- EXTRACTED DATA
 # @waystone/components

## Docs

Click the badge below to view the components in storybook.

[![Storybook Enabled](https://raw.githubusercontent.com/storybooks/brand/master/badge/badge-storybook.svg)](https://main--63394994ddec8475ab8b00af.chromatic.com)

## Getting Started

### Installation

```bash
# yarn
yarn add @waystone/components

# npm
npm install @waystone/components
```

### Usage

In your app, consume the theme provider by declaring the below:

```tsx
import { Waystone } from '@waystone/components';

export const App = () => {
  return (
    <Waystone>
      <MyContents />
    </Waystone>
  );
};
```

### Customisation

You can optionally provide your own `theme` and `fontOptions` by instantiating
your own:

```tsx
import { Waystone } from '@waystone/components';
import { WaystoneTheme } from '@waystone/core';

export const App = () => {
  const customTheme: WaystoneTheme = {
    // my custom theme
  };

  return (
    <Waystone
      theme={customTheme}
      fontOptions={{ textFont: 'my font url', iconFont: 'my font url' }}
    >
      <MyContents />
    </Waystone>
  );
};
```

* * *

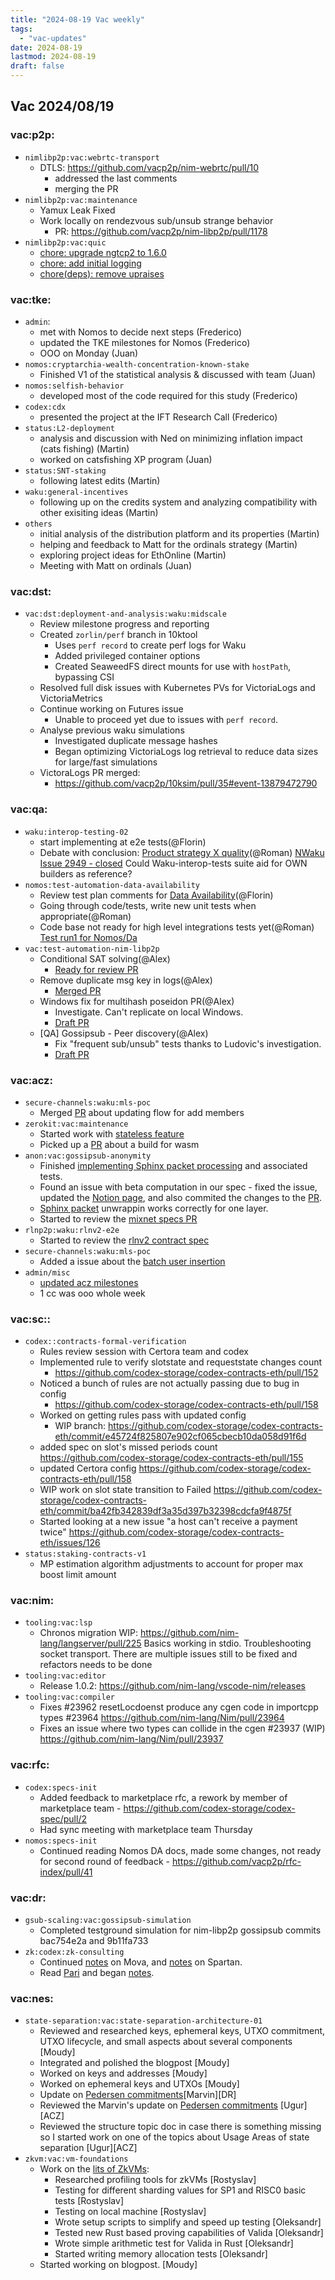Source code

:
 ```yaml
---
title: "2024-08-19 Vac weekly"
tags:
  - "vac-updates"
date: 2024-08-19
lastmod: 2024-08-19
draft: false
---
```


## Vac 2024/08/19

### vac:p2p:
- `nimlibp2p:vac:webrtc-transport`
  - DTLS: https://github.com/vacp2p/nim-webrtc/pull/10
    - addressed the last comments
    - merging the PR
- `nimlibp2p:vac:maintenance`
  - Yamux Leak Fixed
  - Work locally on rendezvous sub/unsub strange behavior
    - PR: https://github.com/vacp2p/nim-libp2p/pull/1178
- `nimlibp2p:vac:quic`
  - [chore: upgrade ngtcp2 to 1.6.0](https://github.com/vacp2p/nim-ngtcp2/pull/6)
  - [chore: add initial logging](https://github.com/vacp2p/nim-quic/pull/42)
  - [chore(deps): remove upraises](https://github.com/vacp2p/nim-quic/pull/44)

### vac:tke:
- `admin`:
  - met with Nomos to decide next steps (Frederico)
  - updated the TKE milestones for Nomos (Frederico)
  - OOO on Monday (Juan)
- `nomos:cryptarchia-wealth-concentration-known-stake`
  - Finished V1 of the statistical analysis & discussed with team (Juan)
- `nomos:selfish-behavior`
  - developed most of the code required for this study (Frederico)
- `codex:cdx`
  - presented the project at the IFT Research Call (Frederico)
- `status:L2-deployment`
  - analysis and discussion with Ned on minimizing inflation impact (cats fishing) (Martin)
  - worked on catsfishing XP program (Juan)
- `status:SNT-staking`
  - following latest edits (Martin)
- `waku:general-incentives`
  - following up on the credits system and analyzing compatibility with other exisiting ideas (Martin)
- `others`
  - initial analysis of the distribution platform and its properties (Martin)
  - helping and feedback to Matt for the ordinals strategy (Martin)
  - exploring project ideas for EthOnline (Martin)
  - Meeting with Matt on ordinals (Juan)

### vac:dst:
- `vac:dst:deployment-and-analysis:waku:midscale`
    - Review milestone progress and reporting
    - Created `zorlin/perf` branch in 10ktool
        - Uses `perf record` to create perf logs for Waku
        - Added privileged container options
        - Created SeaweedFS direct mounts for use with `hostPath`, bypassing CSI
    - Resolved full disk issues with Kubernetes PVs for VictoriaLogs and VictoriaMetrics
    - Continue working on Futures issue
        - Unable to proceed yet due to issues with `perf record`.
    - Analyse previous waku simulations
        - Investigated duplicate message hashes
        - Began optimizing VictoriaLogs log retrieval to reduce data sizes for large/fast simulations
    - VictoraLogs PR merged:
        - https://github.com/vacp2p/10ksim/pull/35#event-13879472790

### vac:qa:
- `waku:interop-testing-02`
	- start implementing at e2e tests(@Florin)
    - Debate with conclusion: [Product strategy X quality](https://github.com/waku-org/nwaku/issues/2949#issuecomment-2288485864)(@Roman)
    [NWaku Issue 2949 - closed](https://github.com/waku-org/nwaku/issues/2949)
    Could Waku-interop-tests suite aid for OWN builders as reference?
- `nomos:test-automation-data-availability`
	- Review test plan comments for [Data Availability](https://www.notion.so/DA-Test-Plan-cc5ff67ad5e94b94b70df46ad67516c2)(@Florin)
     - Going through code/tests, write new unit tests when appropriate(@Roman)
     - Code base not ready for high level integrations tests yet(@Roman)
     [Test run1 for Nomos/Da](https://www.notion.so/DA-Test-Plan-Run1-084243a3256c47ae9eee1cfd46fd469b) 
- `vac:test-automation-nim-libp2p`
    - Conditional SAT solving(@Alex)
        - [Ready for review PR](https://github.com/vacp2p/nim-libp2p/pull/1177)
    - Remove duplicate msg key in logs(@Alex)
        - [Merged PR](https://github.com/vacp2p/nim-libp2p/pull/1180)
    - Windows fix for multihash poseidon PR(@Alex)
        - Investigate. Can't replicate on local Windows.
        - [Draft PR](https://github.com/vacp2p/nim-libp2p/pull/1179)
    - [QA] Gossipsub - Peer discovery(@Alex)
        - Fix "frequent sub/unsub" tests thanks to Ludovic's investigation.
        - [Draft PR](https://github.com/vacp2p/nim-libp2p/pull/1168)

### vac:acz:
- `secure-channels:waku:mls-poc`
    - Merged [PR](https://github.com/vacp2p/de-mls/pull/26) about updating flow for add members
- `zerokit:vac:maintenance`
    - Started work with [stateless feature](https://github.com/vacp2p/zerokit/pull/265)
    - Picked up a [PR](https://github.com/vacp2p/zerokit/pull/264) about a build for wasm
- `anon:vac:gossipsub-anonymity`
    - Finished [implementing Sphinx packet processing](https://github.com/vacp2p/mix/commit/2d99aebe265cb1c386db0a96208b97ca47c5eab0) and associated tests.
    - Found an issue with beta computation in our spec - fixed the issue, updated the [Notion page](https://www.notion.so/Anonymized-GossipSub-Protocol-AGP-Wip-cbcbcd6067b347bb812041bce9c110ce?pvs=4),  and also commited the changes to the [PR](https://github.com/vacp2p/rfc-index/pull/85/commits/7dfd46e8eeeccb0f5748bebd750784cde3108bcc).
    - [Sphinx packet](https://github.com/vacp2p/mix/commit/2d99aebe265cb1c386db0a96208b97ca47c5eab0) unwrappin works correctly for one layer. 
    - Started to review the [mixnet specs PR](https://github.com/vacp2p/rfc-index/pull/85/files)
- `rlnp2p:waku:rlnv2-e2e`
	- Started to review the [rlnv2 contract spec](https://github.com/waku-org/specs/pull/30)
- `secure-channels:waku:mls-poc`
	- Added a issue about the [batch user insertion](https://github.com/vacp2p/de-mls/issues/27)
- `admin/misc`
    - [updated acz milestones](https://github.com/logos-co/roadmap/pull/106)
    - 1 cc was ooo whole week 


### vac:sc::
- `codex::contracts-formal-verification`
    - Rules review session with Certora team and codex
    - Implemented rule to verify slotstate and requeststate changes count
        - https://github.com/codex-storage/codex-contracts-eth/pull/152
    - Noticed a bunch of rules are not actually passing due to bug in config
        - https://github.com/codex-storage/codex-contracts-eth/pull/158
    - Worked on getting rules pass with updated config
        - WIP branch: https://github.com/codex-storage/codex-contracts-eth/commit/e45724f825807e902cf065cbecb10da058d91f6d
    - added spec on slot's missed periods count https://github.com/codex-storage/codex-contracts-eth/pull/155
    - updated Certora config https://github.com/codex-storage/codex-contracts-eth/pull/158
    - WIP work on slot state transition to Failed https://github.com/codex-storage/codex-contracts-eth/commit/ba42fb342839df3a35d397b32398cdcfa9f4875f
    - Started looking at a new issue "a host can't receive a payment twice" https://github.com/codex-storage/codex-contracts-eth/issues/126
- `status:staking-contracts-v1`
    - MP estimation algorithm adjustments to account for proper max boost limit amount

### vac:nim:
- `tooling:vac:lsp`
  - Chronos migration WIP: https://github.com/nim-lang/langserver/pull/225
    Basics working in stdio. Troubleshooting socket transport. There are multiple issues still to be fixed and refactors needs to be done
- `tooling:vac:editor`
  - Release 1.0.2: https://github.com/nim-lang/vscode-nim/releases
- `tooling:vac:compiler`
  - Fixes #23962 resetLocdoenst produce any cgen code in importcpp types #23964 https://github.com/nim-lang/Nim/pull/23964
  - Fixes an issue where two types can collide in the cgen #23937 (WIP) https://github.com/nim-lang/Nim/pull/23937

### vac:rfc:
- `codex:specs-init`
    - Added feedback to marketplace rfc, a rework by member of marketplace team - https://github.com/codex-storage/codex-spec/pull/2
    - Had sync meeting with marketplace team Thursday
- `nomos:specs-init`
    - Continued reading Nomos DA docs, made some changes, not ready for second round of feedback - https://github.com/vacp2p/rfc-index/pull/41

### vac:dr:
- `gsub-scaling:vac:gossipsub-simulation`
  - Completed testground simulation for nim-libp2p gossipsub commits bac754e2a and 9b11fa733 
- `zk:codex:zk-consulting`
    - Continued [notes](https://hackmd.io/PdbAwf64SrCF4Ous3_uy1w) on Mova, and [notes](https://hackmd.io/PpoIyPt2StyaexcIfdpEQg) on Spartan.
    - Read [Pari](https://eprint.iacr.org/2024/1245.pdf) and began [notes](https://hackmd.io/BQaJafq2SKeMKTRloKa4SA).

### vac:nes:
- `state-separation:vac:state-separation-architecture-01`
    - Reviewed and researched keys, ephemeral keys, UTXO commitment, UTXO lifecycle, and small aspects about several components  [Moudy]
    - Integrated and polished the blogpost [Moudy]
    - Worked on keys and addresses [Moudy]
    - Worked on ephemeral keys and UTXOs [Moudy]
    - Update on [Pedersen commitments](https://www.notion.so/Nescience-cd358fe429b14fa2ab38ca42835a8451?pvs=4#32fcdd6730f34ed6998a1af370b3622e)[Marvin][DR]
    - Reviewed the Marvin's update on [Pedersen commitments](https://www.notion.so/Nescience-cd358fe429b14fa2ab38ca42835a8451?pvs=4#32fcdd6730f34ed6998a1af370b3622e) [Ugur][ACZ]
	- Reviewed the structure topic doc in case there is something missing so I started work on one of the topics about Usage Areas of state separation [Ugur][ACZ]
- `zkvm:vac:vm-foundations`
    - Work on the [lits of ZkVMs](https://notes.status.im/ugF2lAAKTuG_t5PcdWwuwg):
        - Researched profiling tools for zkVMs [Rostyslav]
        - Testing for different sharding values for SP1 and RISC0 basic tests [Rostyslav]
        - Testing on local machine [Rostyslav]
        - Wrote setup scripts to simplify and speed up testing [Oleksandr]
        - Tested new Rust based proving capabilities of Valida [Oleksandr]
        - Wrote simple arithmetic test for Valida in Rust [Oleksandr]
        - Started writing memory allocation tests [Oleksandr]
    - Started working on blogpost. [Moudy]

--

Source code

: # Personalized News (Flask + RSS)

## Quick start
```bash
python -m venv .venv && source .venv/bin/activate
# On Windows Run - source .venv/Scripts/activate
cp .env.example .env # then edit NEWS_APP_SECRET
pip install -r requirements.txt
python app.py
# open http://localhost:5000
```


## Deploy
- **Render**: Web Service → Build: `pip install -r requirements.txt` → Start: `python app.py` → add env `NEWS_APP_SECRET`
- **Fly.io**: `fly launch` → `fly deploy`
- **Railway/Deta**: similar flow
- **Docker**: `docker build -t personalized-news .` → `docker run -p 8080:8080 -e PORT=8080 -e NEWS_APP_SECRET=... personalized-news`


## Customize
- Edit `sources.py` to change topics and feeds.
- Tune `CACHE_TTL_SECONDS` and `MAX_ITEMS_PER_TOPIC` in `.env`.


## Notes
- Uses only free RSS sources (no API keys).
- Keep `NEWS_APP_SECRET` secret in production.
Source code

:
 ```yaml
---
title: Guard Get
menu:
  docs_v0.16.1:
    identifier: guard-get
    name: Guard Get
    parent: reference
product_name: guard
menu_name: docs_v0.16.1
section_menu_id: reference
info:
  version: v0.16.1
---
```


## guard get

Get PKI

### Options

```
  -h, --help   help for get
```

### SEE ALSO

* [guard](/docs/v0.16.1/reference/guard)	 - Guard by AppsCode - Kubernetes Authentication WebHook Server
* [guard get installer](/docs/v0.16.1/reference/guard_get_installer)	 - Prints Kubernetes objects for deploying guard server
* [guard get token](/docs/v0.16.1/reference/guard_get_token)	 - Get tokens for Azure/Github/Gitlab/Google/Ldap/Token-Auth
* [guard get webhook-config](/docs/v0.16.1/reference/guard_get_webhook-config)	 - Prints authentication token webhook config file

- WHAT THE EXERCISE ASKS
Return only the stretch of the material above from the line holding "- initial analysis" through the line holding "- Review milestone progress and reporting", copied exactly.

- EXERCISE SOLUTION
  - initial analysis of the distribution platform and its properties (Martin)
  - helping and feedback to Matt for the ordinals strategy (Martin)
  - exploring project ideas for EthOnline (Martin)
  - Meeting with Matt on ordinals (Juan)

### vac:dst:
- `vac:dst:deployment-and-analysis:waku:midscale`
    - Review milestone progress and reporting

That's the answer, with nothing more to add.